[Records from a collection]

○ ○ ○

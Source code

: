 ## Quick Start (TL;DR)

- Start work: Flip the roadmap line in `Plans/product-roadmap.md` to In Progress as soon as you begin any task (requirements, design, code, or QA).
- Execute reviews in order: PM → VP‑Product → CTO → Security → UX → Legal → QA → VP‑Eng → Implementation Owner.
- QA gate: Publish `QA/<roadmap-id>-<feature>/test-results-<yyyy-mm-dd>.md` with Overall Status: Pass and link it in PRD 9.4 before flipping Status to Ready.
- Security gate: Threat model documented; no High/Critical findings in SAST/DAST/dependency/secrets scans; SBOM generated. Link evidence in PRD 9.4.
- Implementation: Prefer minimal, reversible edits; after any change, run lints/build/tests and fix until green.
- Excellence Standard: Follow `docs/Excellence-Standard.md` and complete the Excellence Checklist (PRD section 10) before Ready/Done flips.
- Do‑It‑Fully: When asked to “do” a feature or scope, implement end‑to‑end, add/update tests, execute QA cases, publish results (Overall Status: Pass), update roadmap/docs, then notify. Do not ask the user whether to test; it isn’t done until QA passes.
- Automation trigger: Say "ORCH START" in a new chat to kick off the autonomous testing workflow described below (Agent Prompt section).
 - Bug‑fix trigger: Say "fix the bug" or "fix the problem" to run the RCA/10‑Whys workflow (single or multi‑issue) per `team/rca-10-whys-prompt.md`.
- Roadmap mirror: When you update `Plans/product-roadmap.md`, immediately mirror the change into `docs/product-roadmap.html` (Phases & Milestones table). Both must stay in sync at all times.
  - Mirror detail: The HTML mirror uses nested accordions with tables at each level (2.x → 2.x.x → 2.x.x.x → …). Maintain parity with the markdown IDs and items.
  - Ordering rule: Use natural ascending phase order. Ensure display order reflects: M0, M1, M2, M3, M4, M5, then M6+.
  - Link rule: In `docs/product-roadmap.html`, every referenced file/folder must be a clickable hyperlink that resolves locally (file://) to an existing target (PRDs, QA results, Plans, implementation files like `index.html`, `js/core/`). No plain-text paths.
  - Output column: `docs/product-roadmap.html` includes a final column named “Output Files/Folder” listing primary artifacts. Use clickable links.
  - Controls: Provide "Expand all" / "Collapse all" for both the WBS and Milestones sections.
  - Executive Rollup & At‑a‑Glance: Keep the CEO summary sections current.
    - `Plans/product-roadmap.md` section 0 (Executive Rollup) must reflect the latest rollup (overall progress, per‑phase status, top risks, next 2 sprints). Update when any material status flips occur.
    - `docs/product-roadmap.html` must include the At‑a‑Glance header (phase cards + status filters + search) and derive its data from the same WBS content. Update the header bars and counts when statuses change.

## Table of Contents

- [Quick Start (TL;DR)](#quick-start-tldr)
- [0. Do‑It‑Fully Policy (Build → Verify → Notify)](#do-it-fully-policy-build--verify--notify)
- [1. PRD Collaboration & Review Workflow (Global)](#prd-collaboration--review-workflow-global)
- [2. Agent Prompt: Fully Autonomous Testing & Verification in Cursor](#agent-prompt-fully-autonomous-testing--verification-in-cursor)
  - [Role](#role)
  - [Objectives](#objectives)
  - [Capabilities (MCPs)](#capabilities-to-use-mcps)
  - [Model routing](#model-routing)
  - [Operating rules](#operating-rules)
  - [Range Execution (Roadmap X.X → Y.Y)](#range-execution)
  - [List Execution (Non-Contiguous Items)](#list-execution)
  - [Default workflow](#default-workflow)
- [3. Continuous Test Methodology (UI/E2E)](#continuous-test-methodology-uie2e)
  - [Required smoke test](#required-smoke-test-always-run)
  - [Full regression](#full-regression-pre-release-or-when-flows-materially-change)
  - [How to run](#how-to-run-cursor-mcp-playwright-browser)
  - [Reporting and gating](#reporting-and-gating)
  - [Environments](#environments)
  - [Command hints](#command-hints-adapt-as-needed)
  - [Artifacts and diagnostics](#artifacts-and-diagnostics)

○ ○ ○

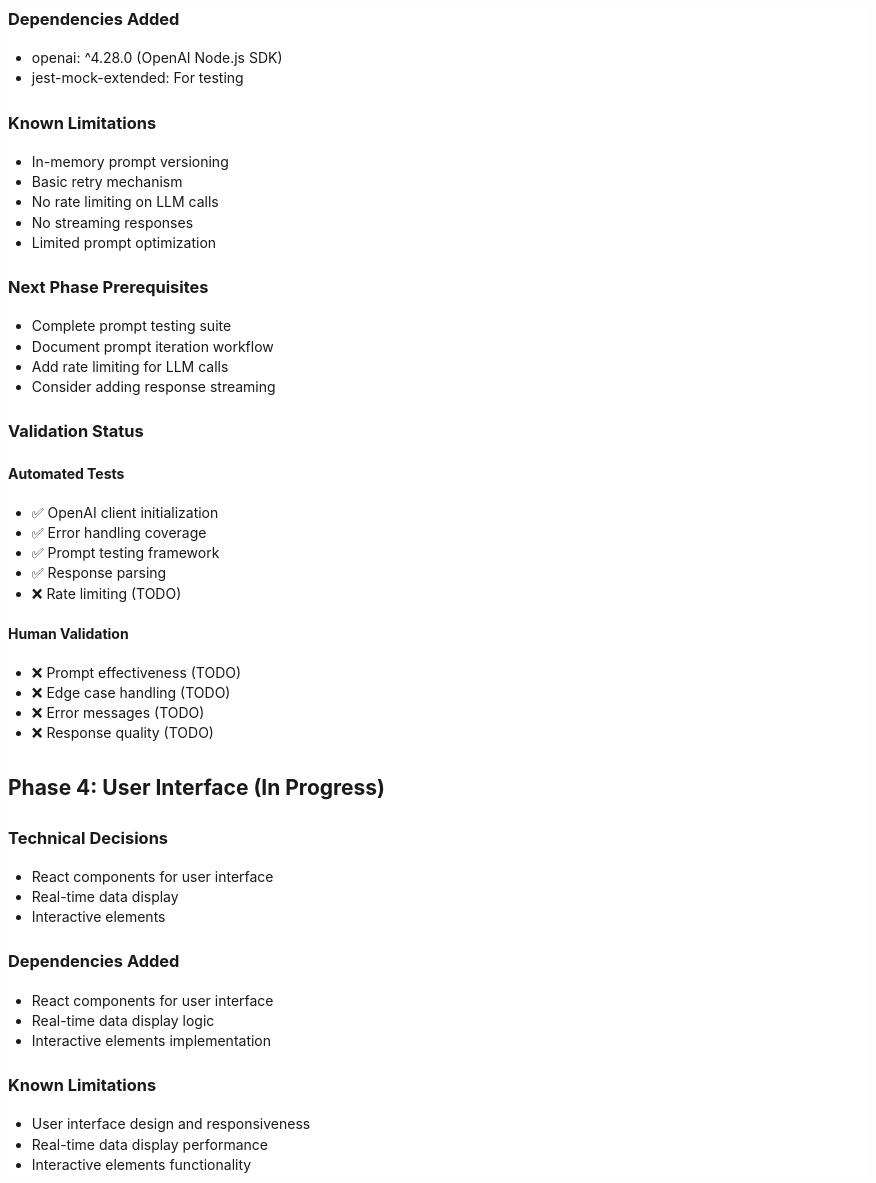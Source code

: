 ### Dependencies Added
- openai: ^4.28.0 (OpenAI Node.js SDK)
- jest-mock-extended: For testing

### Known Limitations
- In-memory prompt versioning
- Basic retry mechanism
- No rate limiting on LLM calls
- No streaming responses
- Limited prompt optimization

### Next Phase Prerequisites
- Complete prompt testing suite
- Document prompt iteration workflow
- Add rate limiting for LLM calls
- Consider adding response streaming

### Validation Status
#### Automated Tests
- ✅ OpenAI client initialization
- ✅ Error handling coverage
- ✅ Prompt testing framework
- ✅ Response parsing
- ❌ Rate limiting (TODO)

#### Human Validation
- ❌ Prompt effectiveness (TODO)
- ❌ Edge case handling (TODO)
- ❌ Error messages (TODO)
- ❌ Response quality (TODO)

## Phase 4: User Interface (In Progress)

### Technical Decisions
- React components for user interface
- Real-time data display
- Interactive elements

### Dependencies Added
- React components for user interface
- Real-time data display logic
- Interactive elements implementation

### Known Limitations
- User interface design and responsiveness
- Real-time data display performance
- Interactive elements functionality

○ ○ ○

What is required: Show the lines above that include "docs".

Solved exercise:
- Excellence Standard: Follow `docs/Excellence-Standard.md` and complete the Excellence Checklist (PRD section 10) before Ready/Done flips.
- Do‑It‑Fully: When asked to “do” a feature or scope, implement end‑to‑end, add/update tests, execute QA cases, publish results (Overall Status: Pass), update roadmap/docs, then notify. Do not ask the user whether to test; it isn’t done until QA passes.
- Roadmap mirror: When you update `Plans/product-roadmap.md`, immediately mirror the change into `docs/product-roadmap.html` (Phases & Milestones table). Both must stay in sync at all times.
  - Link rule: In `docs/product-roadmap.html`, every referenced file/folder must be a clickable hyperlink that resolves locally (file://) to an existing target (PRDs, QA results, Plans, implementation files like `index.html`, `js/core/`). No plain-text paths.
  - Output column: `docs/product-roadmap.html` includes a final column named “Output Files/Folder” listing primary artifacts. Use clickable links.
    - `docs/product-roadmap.html` must include the At‑a‑Glance header (phase cards + status filters + search) and derive its data from the same WBS content. Update the header bars and counts when statuses change.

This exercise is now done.